In saying this I do miss the old Bella deeply, the one I could express myself so freely to. I could have deep, meaningful and serious conversations without fear of judgment. On the contrary I could still laugh and joke with her because we were so carefree and young at heart. Until recently I used to give an excuse after excuse for Bella's crude and unlawful actions, but I just can't I have been cut too deep and I fear it will be too difficult to repair.

You used to be my reason to breath, love blinded all the lies

Contemporarily, I noticed Bella's vulgar actions, the way she walks and talks around her friends is completely immodest and uncalled for. She cavorts around in low-cut clothing that I believe is supposed to be seductive, yet far from it if anything its disgusting and immoral.

Why couldn't I see what was underneath?

I have come to the conclusion that I cannot just walk away from Bella's life because I still believe in her as impractical as it sounds I beyond doubt agree that she can alter her improper habits. I do feel immensely alone, but I have a tiny bit of faith that something will turn Bella's life around or I at least hope so. I would never run out of her life for one reason, I love her and there is no point in refuting that; I Edward Cullen am incredibly and irrevocably in love with Bella Swan. Sometimes I feel so unaccompanied on this place called earth, but then I remember the past and realise it is me who can change the world into a better place and that is why I can't live with the goodbyes.
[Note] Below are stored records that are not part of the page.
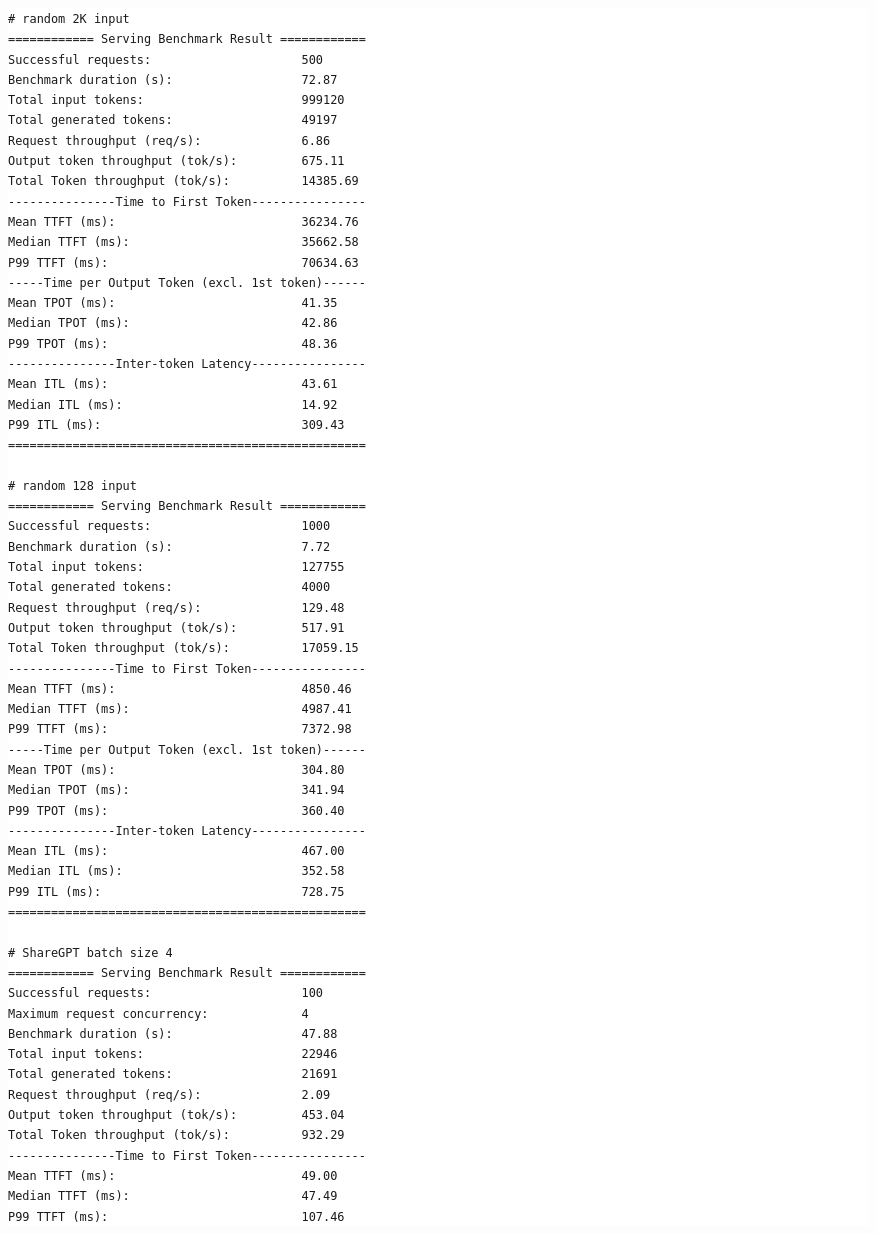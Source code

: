     # random 2K input
    ============ Serving Benchmark Result ============
    Successful requests:                     500
    Benchmark duration (s):                  72.87
    Total input tokens:                      999120
    Total generated tokens:                  49197
    Request throughput (req/s):              6.86
    Output token throughput (tok/s):         675.11
    Total Token throughput (tok/s):          14385.69
    ---------------Time to First Token----------------
    Mean TTFT (ms):                          36234.76
    Median TTFT (ms):                        35662.58
    P99 TTFT (ms):                           70634.63
    -----Time per Output Token (excl. 1st token)------
    Mean TPOT (ms):                          41.35
    Median TPOT (ms):                        42.86
    P99 TPOT (ms):                           48.36
    ---------------Inter-token Latency----------------
    Mean ITL (ms):                           43.61
    Median ITL (ms):                         14.92
    P99 ITL (ms):                            309.43
    ==================================================

    # random 128 input
    ============ Serving Benchmark Result ============
    Successful requests:                     1000
    Benchmark duration (s):                  7.72
    Total input tokens:                      127755
    Total generated tokens:                  4000
    Request throughput (req/s):              129.48
    Output token throughput (tok/s):         517.91
    Total Token throughput (tok/s):          17059.15
    ---------------Time to First Token----------------
    Mean TTFT (ms):                          4850.46
    Median TTFT (ms):                        4987.41
    P99 TTFT (ms):                           7372.98
    -----Time per Output Token (excl. 1st token)------
    Mean TPOT (ms):                          304.80
    Median TPOT (ms):                        341.94
    P99 TPOT (ms):                           360.40
    ---------------Inter-token Latency----------------
    Mean ITL (ms):                           467.00
    Median ITL (ms):                         352.58
    P99 ITL (ms):                            728.75
    ==================================================

    # ShareGPT batch size 4
    ============ Serving Benchmark Result ============
    Successful requests:                     100
    Maximum request concurrency:             4
    Benchmark duration (s):                  47.88
    Total input tokens:                      22946
    Total generated tokens:                  21691
    Request throughput (req/s):              2.09
    Output token throughput (tok/s):         453.04
    Total Token throughput (tok/s):          932.29
    ---------------Time to First Token----------------
    Mean TTFT (ms):                          49.00
    Median TTFT (ms):                        47.49
    P99 TTFT (ms):                           107.46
When everything falls apart, I grasp onto the loving memories I have of Bella Swan because deep, down I know that true girl and I am proud that I met her. From the very beginning that I met Bella she was different from the rest, she did not care what others thought and always stood her ground and fought the battle in winning justice. I remember that strong and stubborn girl who could achieve whatever she wanted. It wasn't only that she was intelligent, funny but most of all had the heart of an angel and that is the trait I miss the most.

I honestly can say that I did try my best in remaining a loyal friend to her. Whatever she wanted I would not give up until I found the happiness to her heart. I always waited for and supported her in everything she did. Even though she broke that promise I was determined to persevere this and in everything I gave up many opportunities just to be by her side. She may not see it because I am like a spectator at a baseball game; they support, but are never part of the game. I ignored many opportunities just so I could be with her and watch her, even if she was never doing the same for me and one day I desire for her to appreciate everything I have done for her.

I gave all I have to give,

Every time I wish like giving up hope and just loosing it I mentally see her beautiful, virtuous face and that is what keeps me living, because I now realise a life without her would not be called life. It is through the challenges we learn and uphold our strength. I anticipate for the day that she apprehends who is waiting on the other side of the wall.